The blast radius is controlled by three dimensions:

Scope: Which components are affected (single instance, single service, entire cluster)
Magnitude: How severe the failure is (10% latency increase vs. complete outage)
Duration: How long the experiment runs (seconds, minutes, or until manually stopped)

A typical progression starts with injecting a 10% latency increase on a single instance for 5 minutes. If the system handles this gracefully, increase the magnitude to 50%, then expand the scope to multiple instances, and finally simulate a complete instance failure.

Fault Injection Categories

Chaos experiments inject faults across several categories:

Infrastructure faults: Instance termination, network partition, disk failure, CPU pressure, memory pressure.

Network faults: Latency injection, packet loss, DNS failure, connection timeout, bandwidth throttling.

Application faults: Exception injection, slow responses, resource exhaustion, dependency failure.

State faults: Data corruption, clock skew, configuration drift, certificate expiration.

Each category reveals different classes of bugs.
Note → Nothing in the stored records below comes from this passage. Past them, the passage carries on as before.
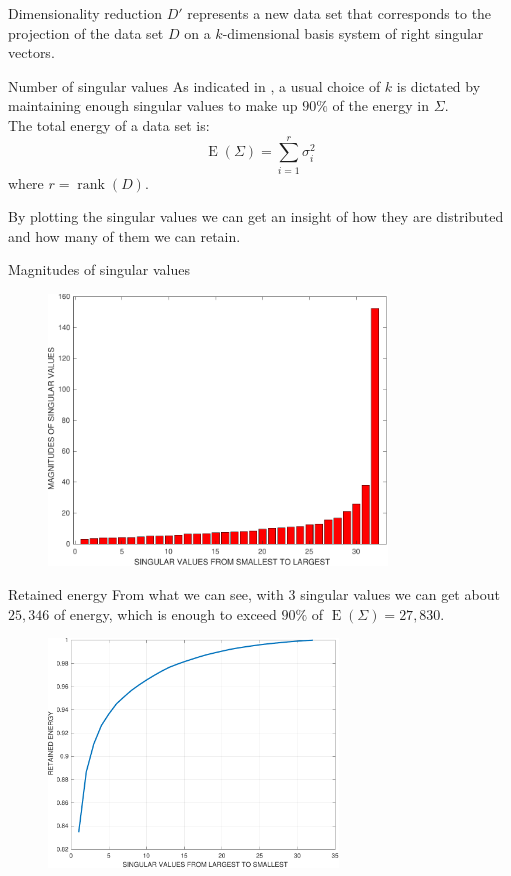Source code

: \documentclass[10pt]{beamer}
\DeclareMathOperator{\rank}{rank}
\DeclareMathOperator{\energy}{E}
\begin{document}
\begin{frame}{Dimensionality reduction}
    $D'$ represents a new data set that corresponds to the projection of the data set $D$ on a $k$-dimensional basis system of right singular vectors. 

    \begin{block}{Number of singular values}
        As indicated in \cite{leskovec2020mining}, a usual choice of $k$ is dictated by maintaining enough singular values to make up $90 \% $ of the energy in $\Sigma$. \\
        The total energy of a data set is:
        $$ \energy ( \Sigma )  = \sum_{i = 1}^{r} \sigma_i^2 $$
        where $r = \rank (D)$.
    \end{block}

    By plotting the singular values we can get an insight of how they are distributed and how many of them we can retain. 
\end{frame}

\begin{frame}{Magnitudes of singular values}
    \begin{figure}[t]
        \includegraphics[width=9cm]{singular_values_magnitudes.pdf}
        \centering
    \end{figure}
\end{frame}

\begin{frame}{Retained energy}
    From what we can see, with $3$ singular values we can get about $25,346$ of energy, which is enough to exceed $90 \%$ of $\energy ( \Sigma ) = 27,830$. 
    \begin{figure}[t]
        \includegraphics[width=7.7cm]{retained_energy.pdf}
        \centering
    \end{figure}
\end{frame}
\end{document}
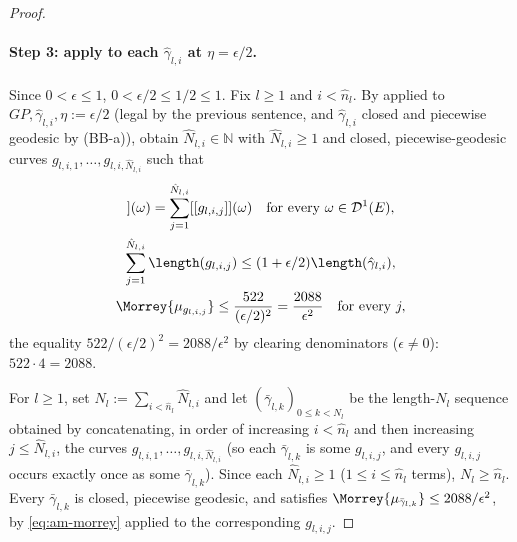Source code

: \begin{proof}
  \paragraph{Step 3: apply  to each $\hat\gamma_{l,i}$ at $\eta=\epsilon/2$.}
  Since $0<\epsilon\le1$, $0<\epsilon/2\le1/2\le1$. Fix $l\ge1$ and $i<\hat n_l$. By
   applied to $GP,\hat\gamma_{l,i},\eta:=\epsilon/2$ (legal by the previous
  sentence, and $\hat\gamma_{l,i}$ closed and piecewise geodesic by (BB-a)), obtain
  $\hat N_{l,i}\in\mathbb N$ with $\hat N_{l,i}\ge1$ and closed, piecewise-geodesic curves
  $g_{l,i,1},\dots,g_{l,i,\hat N_{l,i}}$ such that
  \begin{gather}
    [[\hat\gamma_{l,i}]](\omega) = \sum_{j=1}^{\hat N_{l,i}} [[g_{l,i,j}]](\omega)
      \quad\text{for every }\omega\in\mathcal D^1(E)
      \label{eq:am-cur}
      ,
      \\
    \sum_{j=1}^{\hat N_{l,i}}\length(g_{l,i,j}) \le (1+\epsilon/2)\length(\hat\gamma_{l,i})
      \label{eq:am-len}
      ,
      \\
    \Morrey{\mu_{g_{l,i,j}}} \le \frac{522}{(\epsilon/2)^2} = \frac{2088}{\epsilon^2}
      \quad\text{for every }j
      \label{eq:am-morrey}
      ,
  \end{gather}
  the equality $522/(\epsilon/2)^2=2088/\epsilon^2$ by clearing denominators ($\epsilon\ne0$):
  $522\cdot4=2088$.

  For $l\ge1$, set $N_l:=\sum_{i<\hat n_l}\hat N_{l,i}$ and let
  $(\bar\gamma_{l,k})_{0\le k<N_l}$ be the length-$N_l$ sequence obtained by concatenating, in
  order of increasing $i<\hat n_l$ and then increasing $j\le\hat N_{l,i}$, the curves
  $g_{l,i,1},\dots,g_{l,i,\hat N_{l,i}}$ (so each $\bar\gamma_{l,k}$ is some $g_{l,i,j}$, and every
  $g_{l,i,j}$ occurs exactly once as some $\bar\gamma_{l,k}$). Since each $\hat N_{l,i}\ge1$
  ($1\le i\le\hat n_l$ terms), $N_l\ge\hat n_l$. Every $\bar\gamma_{l,k}$ is closed, piecewise
  geodesic, and satisfies $\Morrey{\mu_{\bar\gamma_{l,k}}}\le2088/\epsilon^2$, by
  \eqref{eq:am-morrey} applied to the corresponding $g_{l,i,j}$.


\end{proof}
Infrastructure faults test failover mechanisms. Network faults test timeout handling and retry logic. Application faults test error handling and circuit breakers. State faults test data consistency and validation.

Architecture and Design Patterns

Chaos Engineering Platform Architecture

A chaos engineering platform consists of several components:

Experiment engine: Orchestrates fault injection, monitors metrics, and determines experiment outcomes.
Fault injectors: Agents that apply faults to target systems (process killers, network manipulators, resource stressors).
Observability stack: Collects and analyzes metrics during experiments to determine if steady-state was maintained.
Experiment library: Reusable experiment definitions that encode common failure scenarios.
Safety mechanisms: Automatic rollback, emergency stop buttons, and kill switches that halt experiments if they exceed blast radius limits.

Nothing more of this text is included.